There are four different approaches to building a data warehouse:
1. InMon
2. Kimball
3. Data Vault
4. Medallion

**The Medallion architerture**
A medallion architecture serves as a data design blueprint tailored for organizing data within a lake house environment. Its primary aim is to enhance the structure and quality of data gradually as it traverses through successive layers of the architecture, progressing from Bronze to Silver to Gold layers.

1. **Bronze layer**
The Bronze layer serves as the initial landing ground for all data originating from external source systems.

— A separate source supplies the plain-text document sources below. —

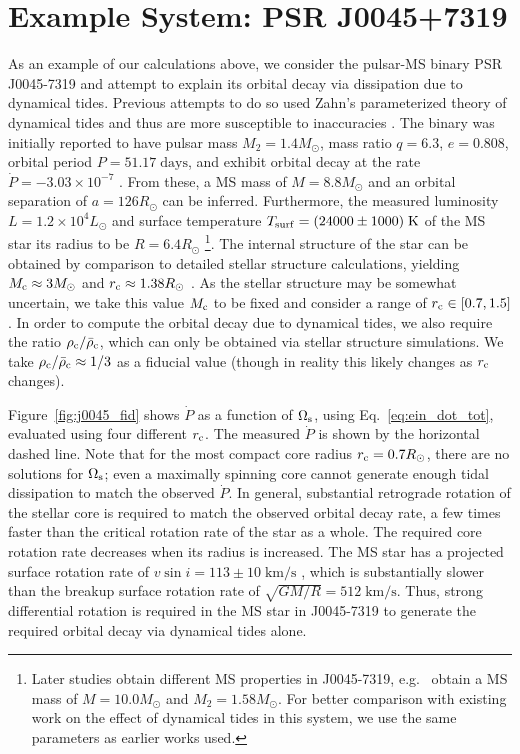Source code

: \documentclass[
        fleqn,
        usenatbib,
    ]{mnras}
\begin{document}
\section{Example System: PSR J0045+7319}\label{s:j00457319}

As an example of our calculations above, we consider the pulsar-MS binary PSR
J0045-7319 \citep{bell1995psr} and attempt to explain its orbital decay via
dissipation due to dynamical tides. Previous attempts to do so used Zahn's
parameterized theory of dynamical tides and thus are more susceptible to
inaccuracies \citep[e.g.][]{lai1996, kumar1998}. The binary was initially
reported to have pulsar mass $M_2 = 1.4M_{\odot}$, mass ratio $q = 6.3$, $e =
0.808$, orbital period $P = 51.17\;\mathrm{days}$, and exhibit orbital decay at
the rate $\dot{P} = -3.03\times 10^{-7}$ \citep{kaspi1996params}. From these, a
MS mass of $M = 8.8M_{\odot}$ and an orbital separation of $a = 126R_{\odot}$
can be inferred. Furthermore, the measured luminosity $L = 1.2 \times
10^4L_{\odot}$ and surface temperature $T_{\rm surf} = (24000 \pm
1000)\;\mathrm{K}$ of the MS star its radius to be $R = 6.4R_{\odot}$
\citep{kaspi1996params}\footnote{Later studies obtain different MS properties in
J0045-7319, e.g.\ \citet{thorsett1999neutron} obtain a MS mass of $M = 10.0
M_{\odot}$ and $M_2 = 1.58M_{\odot}$. For better comparison with existing work
on the effect of dynamical tides in this system, we use the same parameters as
earlier works used.}. The internal structure of the star can be obtained by
comparison to detailed stellar structure calculations, yielding $M_{\rm c}
\approx 3M_{\odot}$ and $r_{\rm c} \approx 1.38R_{\odot}$ \citep{kumar1998}. As
the stellar structure may be somewhat uncertain, we take this value $M_{\rm c}$
to be fixed and consider a range of $r_{\rm c} \in [0.7, 1.5]$. In order to
compute the orbital decay due to dynamical tides, we also require the ratio
$\rho_{\rm c} / \bar{\rho}_{\rm c}$, which can only be obtained via stellar
structure simulations. We take $\rho_{\rm c} / \bar{\rho}_{\rm c} \approx 1/3$
as a fiducial value (though in reality this likely changes as $r_{\rm c}$
changes).

Figure~\ref{fig:j0045_fid} shows $\dot{P}$ as a function of $\Omega_{\rm s}$,
using Eq.~\eqref{eq:ein_dot_tot}, evaluated using four different $r_{\rm c}$.
The measured $\dot{P}$ is shown by the horizontal dashed line. Note that for the
most compact core radius $r _{\rm c} = 0.7R_{\odot}$, there are no solutions for
$\Omega_{\rm s}$; even a maximally spinning core cannot generate enough tidal
dissipation to match the observed $\dot{P}$. In general, substantial retrograde
rotation of the stellar core is required to match the observed orbital decay
rate, a few times faster than the critical rotation rate of the star as a whole.
The required core rotation rate decreases when its radius is increased. The MS
star has a projected surface rotation rate of $v \sin i = 113 \pm
10\;\mathrm{km/s}$ \citep{bell1995psr}, which is substantially slower than the
breakup surface rotation rate of $\sqrt{GM / R} = 512\;\mathrm{km/s}$. Thus,
strong differential rotation is required in the MS star in J0045-7319 to
generate the required orbital decay via dynamical tides alone.
\end{document}
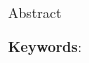 \pagestyle{plain}

\begin{center}
{\LARGE Abstract}\\[1cm]
\end{center}

\noindent
\textbf{Keywords}:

Datasets within this layer mirror the structures of the source system tables in their original state, supplemented by extra metadata columns such as load date/time and process ID. The primary emphasis here is on Change Data Capture, enabling historical archiving of the source data, maintaining data lineage, facilitating audit trails, and allowing for reprocessing if necessary without requiring a fresh read from the source system.

2. **Silver layer**
The next layer of the warehouse is the Silver layer. Within this layer, data from the Bronze layer undergoes a series of operations to a “just-enough” state (which will be discussed in detail later). This prepares the data in the Silver layer to offer an encompassing “enterprise view” comprising essential business entities, concepts, and transactions.

3. **Gold layer**
The last layer of the warehouse is the Gold layer. Data within the Gold layer is typically structured into subject area specific databases, primed for consumption. This layer is dedicated to reporting and employs denormalized, read-optimized data models with minimal joins. It serves as the ultimate stage for applying data transformations and quality rules. Commonly, you will observe the integration of Kimball-style star schema based data marts within the Gold Layer of the warehouse.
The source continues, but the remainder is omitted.